Marta Arretche: “Desigualdade: o bom debate pede mais luz e menos calor”

20/10/2017 | Cultura política

Valor Econômico – 06/10/2017

Duas interpretações alimentam o debate sobre a trajetória da desigualdade de renda no Brasil. Uma – informada pelos trabalhos pioneiros de Marcelo Medeiros, Pedro Herculano e Fábio Ávila - sustenta que permaneceu elevada e estável, mesmo sob os governos petistas. A outra - ancorada nos trabalhos de Sergei Soares, Marcelo Neri e Ricardo Paes de Barros - argumenta que, a partir de 2001 e em particular sob os governos petistas, a desigualdade de renda não apenas caiu a taxas elevadas, mas superiores às de países que hoje estão entre os menos desiguais do mundo. Se aquele ritmo não fosse interrompido, poderíamos no longo prazo nos converter em um país civilizado.
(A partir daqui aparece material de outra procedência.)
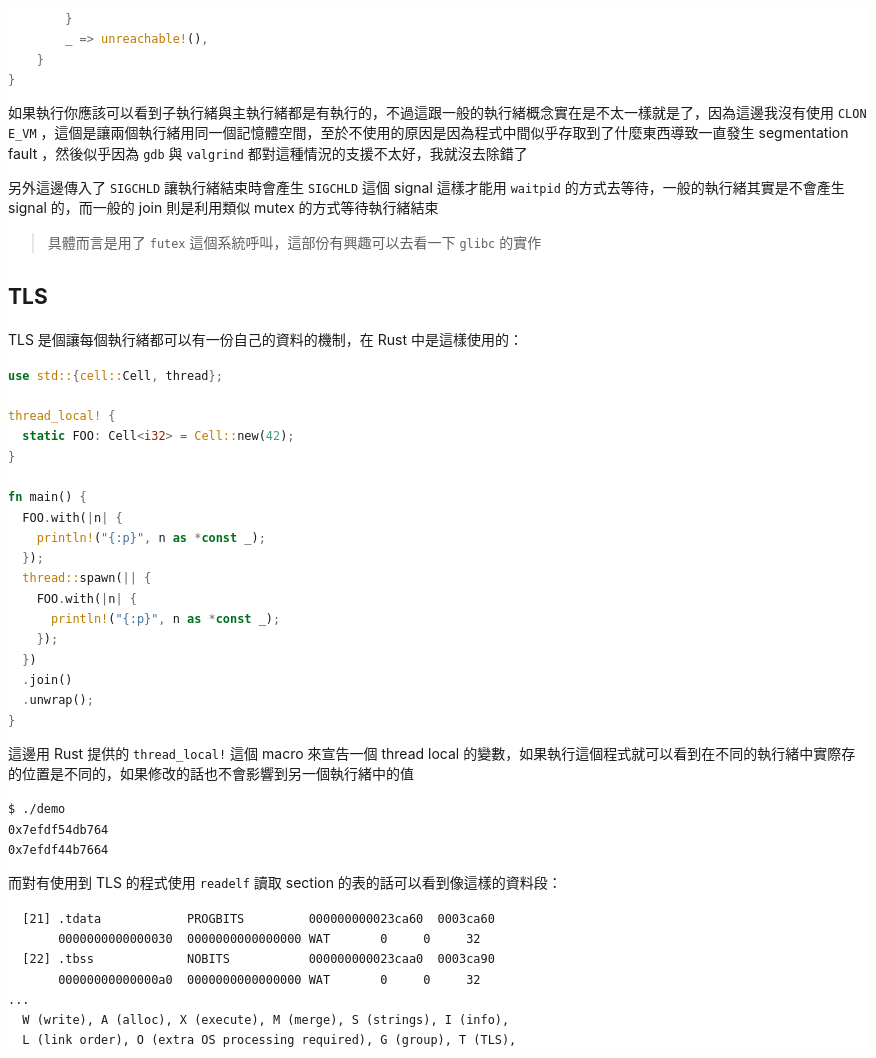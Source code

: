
 ```rust
        }
        _ => unreachable!(),
    }
}
```

如果執行你應該可以看到子執行緒與主執行緒都是有執行的，不過這跟一般的執行緒概念實在是不太一樣就是了，因為這邊我沒有使用 `CLONE_VM` ，這個是讓兩個執行緒用同一個記憶體空間，至於不使用的原因是因為程式中間似乎存取到了什麼東西導致一直發生 segmentation fault ，然後似乎因為 `gdb` 與 `valgrind` 都對這種情況的支援不太好，我就沒去除錯了

另外這邊傳入了 `SIGCHLD` 讓執行緒結束時會產生 `SIGCHLD` 這個 signal 這樣才能用 `waitpid` 的方式去等待，一般的執行緒其實是不會產生 signal 的，而一般的 join 則是利用類似 mutex 的方式等待執行緒結束

> 具體而言是用了 `futex` 這個系統呼叫，這部份有興趣可以去看一下 `glibc` 的實作

TLS
---

TLS 是個讓每個執行緒都可以有一份自己的資料的機制，在 Rust 中是這樣使用的：

```rust
use std::{cell::Cell, thread};

thread_local! {
  static FOO: Cell<i32> = Cell::new(42);
}

fn main() {
  FOO.with(|n| {
    println!("{:p}", n as *const _);
  });
  thread::spawn(|| {
    FOO.with(|n| {
      println!("{:p}", n as *const _);
    });
  })
  .join()
  .unwrap();
}
```

這邊用 Rust 提供的 `thread_local!` 這個 macro 來宣告一個 thread local 的變數，如果執行這個程式就可以看到在不同的執行緒中實際存的位置是不同的，如果修改的話也不會影響到另一個執行緒中的值

```plain
$ ./demo
0x7efdf54db764
0x7efdf44b7664
```

而對有使用到 TLS 的程式使用 `readelf` 讀取 section 的表的話可以看到像這樣的資料段：

```plain
  [21] .tdata            PROGBITS         000000000023ca60  0003ca60
       0000000000000030  0000000000000000 WAT       0     0     32
  [22] .tbss             NOBITS           000000000023caa0  0003ca90
       00000000000000a0  0000000000000000 WAT       0     0     32
...
  W (write), A (alloc), X (execute), M (merge), S (strings), I (info),
  L (link order), O (extra OS processing required), G (group), T (TLS),
```


[wiki-thread]: https://zh.wikipedia.org/zh-tw/線程
[std-thread-local]: https://github.com/rust-lang/rust/blob/master/src/libstd/thread/local.rs#L151-L189
[zygote]: https://chromium.googlesource.com/chromium/src.git/+/master/docs/linux_zygote.md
Por paradoxal que possa parecer, ambas estão corretas. Divergem porque adotam conceitos e métodos distintos. A primeira - informada pela métrica de Thomas Piketty - observa a concentração da riqueza e enfatiza o peso dos rendimentos do 1% mais rico na distribuição total da renda. A segunda segue modelos econométricos desenvolvidos no século XX; ao se concentrar nos demais 99%, enfatiza os ganhos da metade inferior da distribuição da renda.

Do acerto das duas interpretações resulta que nossa escandalosa concentração de renda foi apenas marginalmente afetada pelos excepcionais ganhos de renda dos mais pobres. O gráfico acima mostra os ganhos relativos por vintis para o período 1984-2015, por governos, com base nos dados da Pnad (que sabidamente subestima a renda dos muito ricos). Sob a democracia (1985-2015), os estratos inferiores de renda obtiveram proporcionalmente mais do que os estratos superiores. A taxa de crescimento da renda dos extremamente pobres foi 94%, mas (excluído este estrato) a metade inferior da distribuição teve ganhos superiores a 140%.

Este é o resultado agregado da contribuição de diferentes governos. No governo de José Sarney, os extremamente pobres perderam renda real, ao passo que os ganhos relativos foram proporcionalmente maiores para os domicílios de maior renda. Foi o governo mais regressivo da Terceira República. Não por acaso 1989 é o ano do pico da desigualdade de renda desse período. No governo de Fernando Collor, os extremamente pobres também tiveram renda negativa, mas a metade superior da distribuição teve perdas relativas ainda maiores.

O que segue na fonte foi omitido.